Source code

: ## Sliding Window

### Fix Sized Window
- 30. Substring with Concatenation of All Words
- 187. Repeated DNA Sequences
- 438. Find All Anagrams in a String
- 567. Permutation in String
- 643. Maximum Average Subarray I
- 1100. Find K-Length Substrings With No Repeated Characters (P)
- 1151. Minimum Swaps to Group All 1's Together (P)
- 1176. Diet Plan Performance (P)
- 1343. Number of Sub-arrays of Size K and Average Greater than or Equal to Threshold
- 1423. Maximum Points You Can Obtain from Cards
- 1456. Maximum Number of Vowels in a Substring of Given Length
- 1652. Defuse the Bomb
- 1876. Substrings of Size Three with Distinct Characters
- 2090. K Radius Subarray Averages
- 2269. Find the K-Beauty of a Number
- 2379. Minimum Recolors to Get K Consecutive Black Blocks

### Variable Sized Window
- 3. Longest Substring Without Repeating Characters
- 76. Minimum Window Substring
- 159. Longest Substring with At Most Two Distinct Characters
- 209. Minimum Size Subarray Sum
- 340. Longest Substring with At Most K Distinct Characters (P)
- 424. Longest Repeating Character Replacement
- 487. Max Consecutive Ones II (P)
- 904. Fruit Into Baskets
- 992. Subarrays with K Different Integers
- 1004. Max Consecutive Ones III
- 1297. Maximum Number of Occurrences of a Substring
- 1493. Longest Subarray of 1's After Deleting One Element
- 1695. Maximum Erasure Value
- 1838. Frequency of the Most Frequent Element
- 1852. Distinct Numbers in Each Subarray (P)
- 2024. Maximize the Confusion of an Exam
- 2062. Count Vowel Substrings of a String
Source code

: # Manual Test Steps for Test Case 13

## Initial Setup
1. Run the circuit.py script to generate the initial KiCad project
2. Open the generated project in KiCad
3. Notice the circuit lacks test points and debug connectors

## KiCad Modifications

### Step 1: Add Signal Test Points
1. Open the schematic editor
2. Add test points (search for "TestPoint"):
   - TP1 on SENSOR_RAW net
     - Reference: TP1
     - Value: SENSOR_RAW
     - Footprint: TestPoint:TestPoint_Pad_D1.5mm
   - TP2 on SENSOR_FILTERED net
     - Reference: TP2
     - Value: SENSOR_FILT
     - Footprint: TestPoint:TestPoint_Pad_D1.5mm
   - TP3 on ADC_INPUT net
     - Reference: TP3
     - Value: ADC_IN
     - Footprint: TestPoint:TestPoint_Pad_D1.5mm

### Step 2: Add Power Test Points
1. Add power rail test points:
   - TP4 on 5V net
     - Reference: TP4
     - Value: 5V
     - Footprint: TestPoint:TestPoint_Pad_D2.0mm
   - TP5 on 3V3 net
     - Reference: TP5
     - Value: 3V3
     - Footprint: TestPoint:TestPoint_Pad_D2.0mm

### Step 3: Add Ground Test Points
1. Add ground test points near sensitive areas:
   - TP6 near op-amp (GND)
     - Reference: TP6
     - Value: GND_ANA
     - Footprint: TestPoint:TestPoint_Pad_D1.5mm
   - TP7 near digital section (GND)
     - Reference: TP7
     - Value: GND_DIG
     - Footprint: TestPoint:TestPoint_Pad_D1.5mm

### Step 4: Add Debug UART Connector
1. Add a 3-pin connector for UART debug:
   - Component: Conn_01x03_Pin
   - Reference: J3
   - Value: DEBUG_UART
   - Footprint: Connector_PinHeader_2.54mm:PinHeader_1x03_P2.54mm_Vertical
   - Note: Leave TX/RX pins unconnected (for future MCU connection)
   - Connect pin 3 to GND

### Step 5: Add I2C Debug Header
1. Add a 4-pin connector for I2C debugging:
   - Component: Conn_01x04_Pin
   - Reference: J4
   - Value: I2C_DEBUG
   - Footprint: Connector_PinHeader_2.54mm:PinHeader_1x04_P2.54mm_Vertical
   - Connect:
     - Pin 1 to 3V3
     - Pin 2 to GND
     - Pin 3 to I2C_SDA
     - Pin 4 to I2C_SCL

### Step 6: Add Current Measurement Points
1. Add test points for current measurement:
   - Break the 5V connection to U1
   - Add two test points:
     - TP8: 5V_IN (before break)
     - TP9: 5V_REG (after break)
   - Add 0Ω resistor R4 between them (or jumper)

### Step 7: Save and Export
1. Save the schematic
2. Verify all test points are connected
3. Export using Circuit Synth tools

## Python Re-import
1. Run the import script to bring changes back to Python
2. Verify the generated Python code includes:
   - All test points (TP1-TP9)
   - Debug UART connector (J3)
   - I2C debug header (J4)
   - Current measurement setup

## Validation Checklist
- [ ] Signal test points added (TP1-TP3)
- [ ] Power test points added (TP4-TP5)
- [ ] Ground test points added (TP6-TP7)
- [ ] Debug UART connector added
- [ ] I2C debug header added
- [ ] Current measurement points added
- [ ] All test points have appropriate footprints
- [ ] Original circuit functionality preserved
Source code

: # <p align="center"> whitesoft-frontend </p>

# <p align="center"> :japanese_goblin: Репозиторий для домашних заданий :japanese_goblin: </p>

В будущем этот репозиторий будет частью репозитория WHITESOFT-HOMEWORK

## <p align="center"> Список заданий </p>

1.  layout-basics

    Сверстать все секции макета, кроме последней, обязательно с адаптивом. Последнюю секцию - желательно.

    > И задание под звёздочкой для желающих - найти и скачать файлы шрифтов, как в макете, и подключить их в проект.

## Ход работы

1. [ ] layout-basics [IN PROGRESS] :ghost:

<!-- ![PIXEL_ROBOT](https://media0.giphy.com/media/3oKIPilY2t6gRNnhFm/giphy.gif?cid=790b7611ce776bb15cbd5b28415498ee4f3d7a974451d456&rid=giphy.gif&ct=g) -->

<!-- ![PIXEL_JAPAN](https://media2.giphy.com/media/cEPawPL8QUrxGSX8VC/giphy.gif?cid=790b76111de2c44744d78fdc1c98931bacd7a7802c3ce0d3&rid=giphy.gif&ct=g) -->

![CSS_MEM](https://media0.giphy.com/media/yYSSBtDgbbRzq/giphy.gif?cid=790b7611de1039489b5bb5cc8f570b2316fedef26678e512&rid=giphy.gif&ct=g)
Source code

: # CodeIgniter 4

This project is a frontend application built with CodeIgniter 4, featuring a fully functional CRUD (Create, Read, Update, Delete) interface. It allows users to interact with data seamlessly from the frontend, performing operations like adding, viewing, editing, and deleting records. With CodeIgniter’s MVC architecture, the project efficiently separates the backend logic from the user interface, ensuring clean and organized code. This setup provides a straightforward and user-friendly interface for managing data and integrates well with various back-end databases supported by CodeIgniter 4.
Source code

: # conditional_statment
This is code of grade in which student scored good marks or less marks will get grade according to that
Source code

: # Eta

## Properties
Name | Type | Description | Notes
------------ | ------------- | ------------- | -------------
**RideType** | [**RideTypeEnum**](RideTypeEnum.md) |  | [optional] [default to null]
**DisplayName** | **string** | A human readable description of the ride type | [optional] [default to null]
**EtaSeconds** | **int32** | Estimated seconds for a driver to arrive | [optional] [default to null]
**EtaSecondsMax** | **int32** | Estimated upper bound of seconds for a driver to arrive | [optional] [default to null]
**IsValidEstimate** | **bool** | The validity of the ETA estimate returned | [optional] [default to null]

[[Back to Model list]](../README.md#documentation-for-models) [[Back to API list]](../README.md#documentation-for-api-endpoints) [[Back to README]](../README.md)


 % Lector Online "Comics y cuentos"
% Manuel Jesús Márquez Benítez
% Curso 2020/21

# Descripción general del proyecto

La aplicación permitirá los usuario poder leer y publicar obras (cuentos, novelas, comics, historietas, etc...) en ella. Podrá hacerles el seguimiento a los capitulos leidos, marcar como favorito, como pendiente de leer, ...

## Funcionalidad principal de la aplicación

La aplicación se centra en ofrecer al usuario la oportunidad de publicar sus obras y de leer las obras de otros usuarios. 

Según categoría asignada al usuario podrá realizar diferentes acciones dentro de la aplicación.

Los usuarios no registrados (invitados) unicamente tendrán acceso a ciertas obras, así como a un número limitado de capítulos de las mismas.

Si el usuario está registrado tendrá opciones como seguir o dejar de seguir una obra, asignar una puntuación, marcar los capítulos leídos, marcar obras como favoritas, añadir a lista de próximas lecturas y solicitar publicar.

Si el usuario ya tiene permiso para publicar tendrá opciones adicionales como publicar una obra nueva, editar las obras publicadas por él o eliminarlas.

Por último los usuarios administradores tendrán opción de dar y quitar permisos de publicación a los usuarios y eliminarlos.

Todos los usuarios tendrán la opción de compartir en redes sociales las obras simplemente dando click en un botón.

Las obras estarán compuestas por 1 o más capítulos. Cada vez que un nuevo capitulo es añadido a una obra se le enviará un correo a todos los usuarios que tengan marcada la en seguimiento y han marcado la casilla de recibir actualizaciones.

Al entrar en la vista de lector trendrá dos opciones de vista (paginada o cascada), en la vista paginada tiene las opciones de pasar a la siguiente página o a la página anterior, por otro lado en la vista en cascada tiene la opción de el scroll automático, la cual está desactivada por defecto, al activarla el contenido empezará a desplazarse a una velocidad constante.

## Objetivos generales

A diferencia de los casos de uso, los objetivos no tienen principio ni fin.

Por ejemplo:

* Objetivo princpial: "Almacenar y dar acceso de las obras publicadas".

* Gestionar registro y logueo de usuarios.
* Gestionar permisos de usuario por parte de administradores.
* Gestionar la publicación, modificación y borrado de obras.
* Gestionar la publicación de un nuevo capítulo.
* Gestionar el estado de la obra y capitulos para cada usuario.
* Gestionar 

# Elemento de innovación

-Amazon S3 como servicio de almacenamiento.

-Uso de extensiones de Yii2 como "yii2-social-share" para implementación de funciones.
□ □ □ □
WORK TO COMPLETE:
Pick every line containing the word "layout" out of the material, and copy those lines.

SOLVED PROBLEM:
1.  layout-basics
1. [ ] layout-basics [IN PROGRESS] :ghost:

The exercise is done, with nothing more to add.